A más de dos meses de la brutal agresión que dejó a un conserje de 70 años con secuelas permanentes, el caso de Martín de los Santos (32) ha madurado lejos del calor de la inmediatez mediática. La noticia ya no es la fuga, sino su epílogo: su detención en una cárcel de Cuiabá, Brasil, y el complejo entramado judicial que se activó para su extradición. Lo que comenzó como un acto de violencia en una acomodada calle de Vitacura se ha transformado en un caso de estudio sobre las fronteras, visibles e invisibles, que definen la justicia en Chile.
El 17 de mayo, Guillermo Oyarzún, conserje de un edificio en Vitacura, fue víctima de una golpiza que le provocó la pérdida de visión en un ojo y la pérdida total del olfato. El agresor, Martín de los Santos, fue rápidamente identificado. Sin embargo, el epicentro del debate no fue solo la violencia del acto, sino su contexto geográfico y social. Vitacura no era un simple telón de fondo; para muchos, representaba el escenario donde las reglas parecían distintas.
La percepción de una justicia desigual se cristalizó con las medidas cautelares iniciales: firma mensual y arraigo nacional. La frase de la esposa de la víctima, difundida por medios como BioBioChile, resonó con fuerza en la opinión pública: “Si mi marido hubiera golpeado a uno de allá de Vitacura, les aseguro que mi marido estaría detenido (...) Porque ellos sí pueden hacer lo que quieren (...) y siempre va a haber una mamita y un papito detrás que lo van a estar salvando”. Esta declaración encapsuló el sentir de una parte de la ciudadanía que veía en el caso un reflejo de una histórica desigualdad.
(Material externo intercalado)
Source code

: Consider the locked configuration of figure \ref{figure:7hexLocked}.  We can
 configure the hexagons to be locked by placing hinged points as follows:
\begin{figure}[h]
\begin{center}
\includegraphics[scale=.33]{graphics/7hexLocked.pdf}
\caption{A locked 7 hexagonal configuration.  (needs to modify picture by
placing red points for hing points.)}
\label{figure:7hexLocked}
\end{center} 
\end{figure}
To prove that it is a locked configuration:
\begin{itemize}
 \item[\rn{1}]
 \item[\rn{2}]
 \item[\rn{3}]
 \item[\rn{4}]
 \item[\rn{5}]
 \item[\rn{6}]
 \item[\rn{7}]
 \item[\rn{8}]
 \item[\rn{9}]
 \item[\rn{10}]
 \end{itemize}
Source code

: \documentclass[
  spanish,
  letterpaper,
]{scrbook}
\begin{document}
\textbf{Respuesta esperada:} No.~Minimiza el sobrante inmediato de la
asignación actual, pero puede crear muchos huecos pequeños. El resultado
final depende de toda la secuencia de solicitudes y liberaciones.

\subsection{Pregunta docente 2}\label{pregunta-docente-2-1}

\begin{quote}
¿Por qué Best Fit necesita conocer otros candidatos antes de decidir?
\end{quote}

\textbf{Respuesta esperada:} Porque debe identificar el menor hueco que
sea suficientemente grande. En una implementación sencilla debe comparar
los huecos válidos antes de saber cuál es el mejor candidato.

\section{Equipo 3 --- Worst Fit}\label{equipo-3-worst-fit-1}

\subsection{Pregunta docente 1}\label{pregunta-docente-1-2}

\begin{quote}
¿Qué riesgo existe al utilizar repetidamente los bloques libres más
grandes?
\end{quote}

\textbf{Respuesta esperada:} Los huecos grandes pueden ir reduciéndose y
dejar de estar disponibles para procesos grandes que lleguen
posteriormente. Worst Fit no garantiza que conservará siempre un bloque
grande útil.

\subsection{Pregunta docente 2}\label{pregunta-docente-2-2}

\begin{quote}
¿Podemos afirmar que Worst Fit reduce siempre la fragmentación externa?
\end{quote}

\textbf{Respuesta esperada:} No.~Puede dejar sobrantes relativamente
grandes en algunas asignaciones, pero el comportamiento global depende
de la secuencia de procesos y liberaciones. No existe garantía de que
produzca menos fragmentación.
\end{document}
El caso se complejizó cuando la defensa de De los Santos presentó una narrativa alternativa. Lejos de ser un agresor premeditado, lo describieron como una víctima. Su versión, detallada en una querella, sostenía que horas antes del ataque a Oyarzún, habría sido drogado en un club nocturno del mismo sector, donde le hicieron gastar una suma desproporcionada de dinero. Al reaccionar, habría sido golpeado por la seguridad del local.
Según esta defensa, De los Santos huyó en un estado de “sumisión química”, desorientado y pidiendo ayuda, hasta que se encontró con el conserje en un “contexto absolutamente confuso y lamentable”. A esto se sumó la denuncia de una segunda golpiza sufrida por De los Santos a las afueras del Centro de Justicia tras su primera audiencia, que le dejó fracturas costales. Esta contra-narrativa no busca la absolución mediática, sino que instala una disonancia: ¿puede una persona ser víctima y victimario a la vez? ¿atenúa su estado su responsabilidad penal?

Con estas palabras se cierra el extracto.